Several secretaries of state — including Merrill — expressed frustration with the commission after receiving the letters requesting voter rolls, responding to the commission with questions about how the data would be used.
The documents show that Kobach initially wanted to tell the states some of what the data might be used for. He wanted to “compare voter rolls to federal databases of known noncitizens residing in the United States to identify ineligible noncitizens who have become registered.”
It was an odd aim, for Kobach, the secretary of state in Kansas, had admitted during litigation in Kansas that such comparisons were not productive or reliable.
The commission ultimately never told the secretaries of state that the data might be used in this way, and took this out of communications to the states at the behest of Vice President Mike Pence’s office.
The vice president’s office did not respond to a request for comment on this matter.

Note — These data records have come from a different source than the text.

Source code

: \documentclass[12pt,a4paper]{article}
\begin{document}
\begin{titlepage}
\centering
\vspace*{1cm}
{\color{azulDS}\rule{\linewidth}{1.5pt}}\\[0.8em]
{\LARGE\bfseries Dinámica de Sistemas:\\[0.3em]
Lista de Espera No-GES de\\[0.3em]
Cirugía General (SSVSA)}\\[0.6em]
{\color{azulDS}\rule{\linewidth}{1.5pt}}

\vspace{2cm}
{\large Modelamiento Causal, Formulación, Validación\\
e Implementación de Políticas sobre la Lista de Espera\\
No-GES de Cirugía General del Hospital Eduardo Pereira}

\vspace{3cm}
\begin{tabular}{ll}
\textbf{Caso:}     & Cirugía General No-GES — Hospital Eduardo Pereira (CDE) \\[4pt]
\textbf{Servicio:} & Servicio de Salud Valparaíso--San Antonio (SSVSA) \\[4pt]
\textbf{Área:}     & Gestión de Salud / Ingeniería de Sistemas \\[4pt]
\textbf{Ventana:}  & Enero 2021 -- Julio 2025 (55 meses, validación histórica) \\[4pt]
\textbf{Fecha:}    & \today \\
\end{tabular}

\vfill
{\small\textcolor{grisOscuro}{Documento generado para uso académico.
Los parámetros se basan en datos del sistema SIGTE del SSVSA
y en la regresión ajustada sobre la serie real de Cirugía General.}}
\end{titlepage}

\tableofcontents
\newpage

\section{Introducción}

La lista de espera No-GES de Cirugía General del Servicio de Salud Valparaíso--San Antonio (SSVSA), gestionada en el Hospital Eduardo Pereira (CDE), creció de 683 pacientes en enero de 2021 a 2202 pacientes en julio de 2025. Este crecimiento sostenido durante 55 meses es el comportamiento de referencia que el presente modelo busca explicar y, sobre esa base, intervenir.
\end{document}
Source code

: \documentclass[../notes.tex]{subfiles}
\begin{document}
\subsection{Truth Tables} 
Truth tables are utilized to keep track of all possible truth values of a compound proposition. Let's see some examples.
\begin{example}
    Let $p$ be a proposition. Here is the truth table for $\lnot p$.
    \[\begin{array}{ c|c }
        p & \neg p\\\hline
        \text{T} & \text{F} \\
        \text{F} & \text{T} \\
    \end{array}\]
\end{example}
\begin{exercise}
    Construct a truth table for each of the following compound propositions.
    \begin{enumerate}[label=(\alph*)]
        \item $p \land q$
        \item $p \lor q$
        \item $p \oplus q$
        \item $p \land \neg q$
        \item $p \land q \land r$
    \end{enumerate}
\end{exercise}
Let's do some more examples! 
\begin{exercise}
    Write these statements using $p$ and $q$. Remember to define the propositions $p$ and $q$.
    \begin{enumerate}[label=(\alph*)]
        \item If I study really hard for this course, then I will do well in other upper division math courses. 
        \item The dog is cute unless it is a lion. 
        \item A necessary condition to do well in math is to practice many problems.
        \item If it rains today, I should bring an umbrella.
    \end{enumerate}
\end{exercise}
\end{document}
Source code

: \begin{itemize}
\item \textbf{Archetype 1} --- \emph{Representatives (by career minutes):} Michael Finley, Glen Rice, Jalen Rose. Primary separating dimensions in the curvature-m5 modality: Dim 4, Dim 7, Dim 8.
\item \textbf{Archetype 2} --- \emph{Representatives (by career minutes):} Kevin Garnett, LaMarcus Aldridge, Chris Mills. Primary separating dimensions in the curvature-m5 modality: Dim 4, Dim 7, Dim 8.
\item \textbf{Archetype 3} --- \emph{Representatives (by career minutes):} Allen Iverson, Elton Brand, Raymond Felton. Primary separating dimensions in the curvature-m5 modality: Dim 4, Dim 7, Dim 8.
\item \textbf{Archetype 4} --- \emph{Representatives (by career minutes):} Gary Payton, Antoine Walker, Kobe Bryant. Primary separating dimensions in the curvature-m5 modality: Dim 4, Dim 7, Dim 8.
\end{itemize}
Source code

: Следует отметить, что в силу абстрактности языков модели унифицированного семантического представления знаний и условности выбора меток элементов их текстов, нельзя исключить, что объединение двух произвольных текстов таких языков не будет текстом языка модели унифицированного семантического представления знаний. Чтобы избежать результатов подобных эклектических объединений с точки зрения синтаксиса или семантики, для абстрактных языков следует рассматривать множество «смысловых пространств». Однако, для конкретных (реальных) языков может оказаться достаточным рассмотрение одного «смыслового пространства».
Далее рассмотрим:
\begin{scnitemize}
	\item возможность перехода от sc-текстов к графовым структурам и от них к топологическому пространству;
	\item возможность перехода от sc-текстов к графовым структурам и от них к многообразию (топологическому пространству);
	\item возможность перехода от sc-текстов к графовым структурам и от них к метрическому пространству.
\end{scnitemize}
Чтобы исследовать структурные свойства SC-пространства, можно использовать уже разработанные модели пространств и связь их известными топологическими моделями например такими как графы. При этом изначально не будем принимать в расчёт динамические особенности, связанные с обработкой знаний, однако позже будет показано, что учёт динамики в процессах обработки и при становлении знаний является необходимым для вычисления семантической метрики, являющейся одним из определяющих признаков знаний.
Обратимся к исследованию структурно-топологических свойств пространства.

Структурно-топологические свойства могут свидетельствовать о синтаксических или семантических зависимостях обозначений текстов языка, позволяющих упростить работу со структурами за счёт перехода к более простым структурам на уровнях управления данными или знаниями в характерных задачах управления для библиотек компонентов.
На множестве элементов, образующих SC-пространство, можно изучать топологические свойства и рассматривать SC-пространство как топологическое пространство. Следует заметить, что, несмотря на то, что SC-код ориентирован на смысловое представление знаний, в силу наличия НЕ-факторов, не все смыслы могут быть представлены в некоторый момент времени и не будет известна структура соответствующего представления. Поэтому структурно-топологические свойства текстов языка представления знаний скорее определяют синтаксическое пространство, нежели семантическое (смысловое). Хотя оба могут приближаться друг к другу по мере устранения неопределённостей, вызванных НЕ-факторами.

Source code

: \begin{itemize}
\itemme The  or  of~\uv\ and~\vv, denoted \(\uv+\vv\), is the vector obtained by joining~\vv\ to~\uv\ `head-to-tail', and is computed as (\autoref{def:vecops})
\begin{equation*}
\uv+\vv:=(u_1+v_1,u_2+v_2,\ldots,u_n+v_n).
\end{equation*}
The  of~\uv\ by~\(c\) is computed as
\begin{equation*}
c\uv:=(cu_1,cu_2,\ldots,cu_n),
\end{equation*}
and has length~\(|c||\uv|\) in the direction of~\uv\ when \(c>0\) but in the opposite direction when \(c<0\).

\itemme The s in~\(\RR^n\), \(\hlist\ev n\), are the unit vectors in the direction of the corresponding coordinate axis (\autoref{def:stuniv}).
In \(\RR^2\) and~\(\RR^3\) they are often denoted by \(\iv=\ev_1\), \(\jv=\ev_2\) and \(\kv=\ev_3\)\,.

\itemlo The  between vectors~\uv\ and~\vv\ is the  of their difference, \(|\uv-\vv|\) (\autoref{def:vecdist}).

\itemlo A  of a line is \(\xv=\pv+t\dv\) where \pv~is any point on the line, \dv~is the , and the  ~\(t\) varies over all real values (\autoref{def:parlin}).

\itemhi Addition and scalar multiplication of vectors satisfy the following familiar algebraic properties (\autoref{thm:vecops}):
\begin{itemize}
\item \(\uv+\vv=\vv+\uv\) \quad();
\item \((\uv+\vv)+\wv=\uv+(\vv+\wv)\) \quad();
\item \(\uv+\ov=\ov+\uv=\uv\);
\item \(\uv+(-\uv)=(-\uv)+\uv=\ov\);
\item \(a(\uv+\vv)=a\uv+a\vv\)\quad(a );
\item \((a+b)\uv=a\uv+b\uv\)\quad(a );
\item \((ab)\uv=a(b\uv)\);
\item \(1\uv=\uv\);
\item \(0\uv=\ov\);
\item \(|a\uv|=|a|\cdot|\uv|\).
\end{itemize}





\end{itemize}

The documents released today also suggest that the commission had intended to ask states for far more information than has been publicly reported.
ProPublica first reported last October that Hans von Spakovsky and J. Christian Adams — two individuals who are closely associated with advocacy for strict laws to prevent voter fraud — provided feedback on the request for state voter rolls behind the scenes before their formal appointment to the commission. The documents now show their specific suggestions.
In addition to the voter roll data, von Spakovsky and Adams jointly recommended the commission ask for a long list of other data from states. Those on the email chain jointly agreed that the first request should be simple, and that additional data could be requested later.
It appears the commission quickly made plans to request some of the additional data the pair had requested, namely jury questionnaires. The documents show that in late June, at the same time the original letter was sent, Kobach and members of the Office of the Vice President had drafted and finalized a letter to send to federal clerks’ offices requesting information on “all individuals determined to be ineligible or who were otherwise excused from federal jury duty” because they had died, moved out of the jurisdiction, had a felony conviction, or were not U.S. citizens. They specifically requested the names of the individuals and their addresses, and the reason they were excused from jury duty, and “other identifying information associated with each individual.”
It is not immediately clear if this letter was sent. The data could have been used to compare against the voter rolls the commission was collecting in an attempt to suss out individuals that remained on the voter rolls after their deaths or a move, or non-citizens who were registered to vote.
In a letter addressed to Pence and Kobach sent today, Dunlap confirmed he had no knowledge of the plan to request this information despite his role as a commissioner. “I have no way of knowing whether these requests were issued or, if not, why not, but Vice Chair Kobach’s and certain commissioners’ cavalier attitude towards vacuuming data is troubling,” he wrote.